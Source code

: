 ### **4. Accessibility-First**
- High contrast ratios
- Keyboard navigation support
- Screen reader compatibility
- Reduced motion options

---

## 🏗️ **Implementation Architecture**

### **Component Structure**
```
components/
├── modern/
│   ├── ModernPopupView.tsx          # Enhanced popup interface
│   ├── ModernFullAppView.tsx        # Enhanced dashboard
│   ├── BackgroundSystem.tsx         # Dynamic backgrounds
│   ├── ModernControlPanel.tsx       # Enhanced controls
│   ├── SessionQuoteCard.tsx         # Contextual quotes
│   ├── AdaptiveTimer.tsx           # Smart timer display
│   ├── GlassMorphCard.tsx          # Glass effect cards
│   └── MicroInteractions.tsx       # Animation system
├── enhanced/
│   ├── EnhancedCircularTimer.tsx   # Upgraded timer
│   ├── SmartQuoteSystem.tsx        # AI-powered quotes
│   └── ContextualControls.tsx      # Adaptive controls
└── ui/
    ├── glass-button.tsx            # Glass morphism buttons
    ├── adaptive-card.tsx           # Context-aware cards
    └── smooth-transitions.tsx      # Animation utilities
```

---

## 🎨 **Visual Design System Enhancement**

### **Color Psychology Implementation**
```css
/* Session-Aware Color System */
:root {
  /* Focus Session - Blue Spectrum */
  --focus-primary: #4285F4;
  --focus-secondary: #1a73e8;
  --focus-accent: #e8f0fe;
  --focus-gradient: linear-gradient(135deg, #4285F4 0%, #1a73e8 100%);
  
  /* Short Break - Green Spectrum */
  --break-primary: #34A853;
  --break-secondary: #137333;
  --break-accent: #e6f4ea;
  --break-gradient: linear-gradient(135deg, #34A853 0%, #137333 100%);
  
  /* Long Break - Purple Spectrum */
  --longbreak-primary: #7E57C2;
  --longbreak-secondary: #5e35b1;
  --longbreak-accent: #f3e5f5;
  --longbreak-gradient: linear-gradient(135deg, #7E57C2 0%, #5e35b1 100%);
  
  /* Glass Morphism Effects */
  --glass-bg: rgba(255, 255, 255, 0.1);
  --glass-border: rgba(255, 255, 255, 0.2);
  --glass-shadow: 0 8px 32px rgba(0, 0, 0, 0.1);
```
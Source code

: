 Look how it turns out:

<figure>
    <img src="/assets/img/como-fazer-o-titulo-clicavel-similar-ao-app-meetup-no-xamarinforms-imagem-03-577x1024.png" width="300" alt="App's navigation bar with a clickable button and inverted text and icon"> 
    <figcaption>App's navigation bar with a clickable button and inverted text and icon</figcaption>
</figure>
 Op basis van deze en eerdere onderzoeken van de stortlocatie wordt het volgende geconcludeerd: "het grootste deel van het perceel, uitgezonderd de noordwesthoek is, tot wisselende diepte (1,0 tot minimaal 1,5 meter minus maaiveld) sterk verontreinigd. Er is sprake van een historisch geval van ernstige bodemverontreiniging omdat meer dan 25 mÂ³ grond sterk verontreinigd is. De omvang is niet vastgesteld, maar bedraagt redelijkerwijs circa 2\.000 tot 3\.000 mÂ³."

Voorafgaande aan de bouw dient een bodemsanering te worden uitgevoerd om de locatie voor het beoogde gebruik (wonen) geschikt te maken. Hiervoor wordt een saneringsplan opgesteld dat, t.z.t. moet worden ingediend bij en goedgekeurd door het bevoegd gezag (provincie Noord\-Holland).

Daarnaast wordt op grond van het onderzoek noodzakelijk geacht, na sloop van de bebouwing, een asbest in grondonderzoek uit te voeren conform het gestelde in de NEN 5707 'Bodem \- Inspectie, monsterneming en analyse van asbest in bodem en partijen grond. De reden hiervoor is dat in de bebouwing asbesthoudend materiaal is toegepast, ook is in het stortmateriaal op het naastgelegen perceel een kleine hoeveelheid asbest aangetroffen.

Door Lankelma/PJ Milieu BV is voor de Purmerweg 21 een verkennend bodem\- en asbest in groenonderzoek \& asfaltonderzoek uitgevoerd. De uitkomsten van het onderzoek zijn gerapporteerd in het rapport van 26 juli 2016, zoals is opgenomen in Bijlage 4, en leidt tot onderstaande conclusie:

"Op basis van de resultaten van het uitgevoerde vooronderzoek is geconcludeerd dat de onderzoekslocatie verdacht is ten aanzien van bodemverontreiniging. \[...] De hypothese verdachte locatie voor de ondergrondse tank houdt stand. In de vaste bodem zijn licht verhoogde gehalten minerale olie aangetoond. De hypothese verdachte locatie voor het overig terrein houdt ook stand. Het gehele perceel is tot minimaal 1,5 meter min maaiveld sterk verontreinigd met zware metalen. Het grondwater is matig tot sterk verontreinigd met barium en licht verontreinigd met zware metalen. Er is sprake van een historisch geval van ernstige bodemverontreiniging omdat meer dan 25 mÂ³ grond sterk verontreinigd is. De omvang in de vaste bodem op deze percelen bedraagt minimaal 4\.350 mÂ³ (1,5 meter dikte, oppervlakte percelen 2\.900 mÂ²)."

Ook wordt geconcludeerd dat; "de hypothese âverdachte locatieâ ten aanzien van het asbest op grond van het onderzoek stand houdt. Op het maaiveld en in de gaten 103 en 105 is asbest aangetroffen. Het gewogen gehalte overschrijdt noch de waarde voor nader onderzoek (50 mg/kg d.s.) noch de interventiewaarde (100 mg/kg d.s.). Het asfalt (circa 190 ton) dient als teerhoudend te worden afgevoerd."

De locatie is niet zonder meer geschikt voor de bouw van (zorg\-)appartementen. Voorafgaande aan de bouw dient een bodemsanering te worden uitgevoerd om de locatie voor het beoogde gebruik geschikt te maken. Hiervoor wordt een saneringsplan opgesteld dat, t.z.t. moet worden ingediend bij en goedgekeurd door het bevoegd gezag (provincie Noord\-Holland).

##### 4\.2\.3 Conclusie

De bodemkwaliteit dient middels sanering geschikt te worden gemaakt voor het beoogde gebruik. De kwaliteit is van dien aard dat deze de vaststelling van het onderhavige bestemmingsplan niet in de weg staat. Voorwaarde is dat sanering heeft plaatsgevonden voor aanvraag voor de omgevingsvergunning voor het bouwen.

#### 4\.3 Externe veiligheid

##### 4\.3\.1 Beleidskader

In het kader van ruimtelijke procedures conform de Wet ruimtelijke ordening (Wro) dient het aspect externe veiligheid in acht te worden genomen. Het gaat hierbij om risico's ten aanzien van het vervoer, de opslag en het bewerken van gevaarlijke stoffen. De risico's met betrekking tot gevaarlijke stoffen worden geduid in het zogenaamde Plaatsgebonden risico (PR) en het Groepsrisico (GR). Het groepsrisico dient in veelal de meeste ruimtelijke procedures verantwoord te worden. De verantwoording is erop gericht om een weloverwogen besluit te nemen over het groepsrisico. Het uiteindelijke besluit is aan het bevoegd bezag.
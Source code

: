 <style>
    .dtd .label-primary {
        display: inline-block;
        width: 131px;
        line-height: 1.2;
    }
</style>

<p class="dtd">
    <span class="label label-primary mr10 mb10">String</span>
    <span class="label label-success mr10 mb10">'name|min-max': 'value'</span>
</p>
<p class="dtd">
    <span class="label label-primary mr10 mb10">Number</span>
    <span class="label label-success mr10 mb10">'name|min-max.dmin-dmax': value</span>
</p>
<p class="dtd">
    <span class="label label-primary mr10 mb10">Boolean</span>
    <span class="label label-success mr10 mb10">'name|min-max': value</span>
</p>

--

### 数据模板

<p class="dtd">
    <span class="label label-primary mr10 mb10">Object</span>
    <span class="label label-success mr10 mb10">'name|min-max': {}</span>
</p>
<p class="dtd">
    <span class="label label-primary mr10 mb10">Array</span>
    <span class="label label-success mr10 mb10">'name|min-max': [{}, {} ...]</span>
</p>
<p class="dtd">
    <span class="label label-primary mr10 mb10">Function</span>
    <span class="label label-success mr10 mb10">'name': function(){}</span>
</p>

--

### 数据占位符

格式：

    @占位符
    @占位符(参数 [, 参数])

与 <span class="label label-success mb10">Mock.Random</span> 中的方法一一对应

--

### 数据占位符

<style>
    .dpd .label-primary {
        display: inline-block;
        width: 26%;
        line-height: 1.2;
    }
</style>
---*---
■ WORK TASK:
Read the data above and count the lines that include "Implementation". Answer only with the count.

■ COMPLETED TASK:
2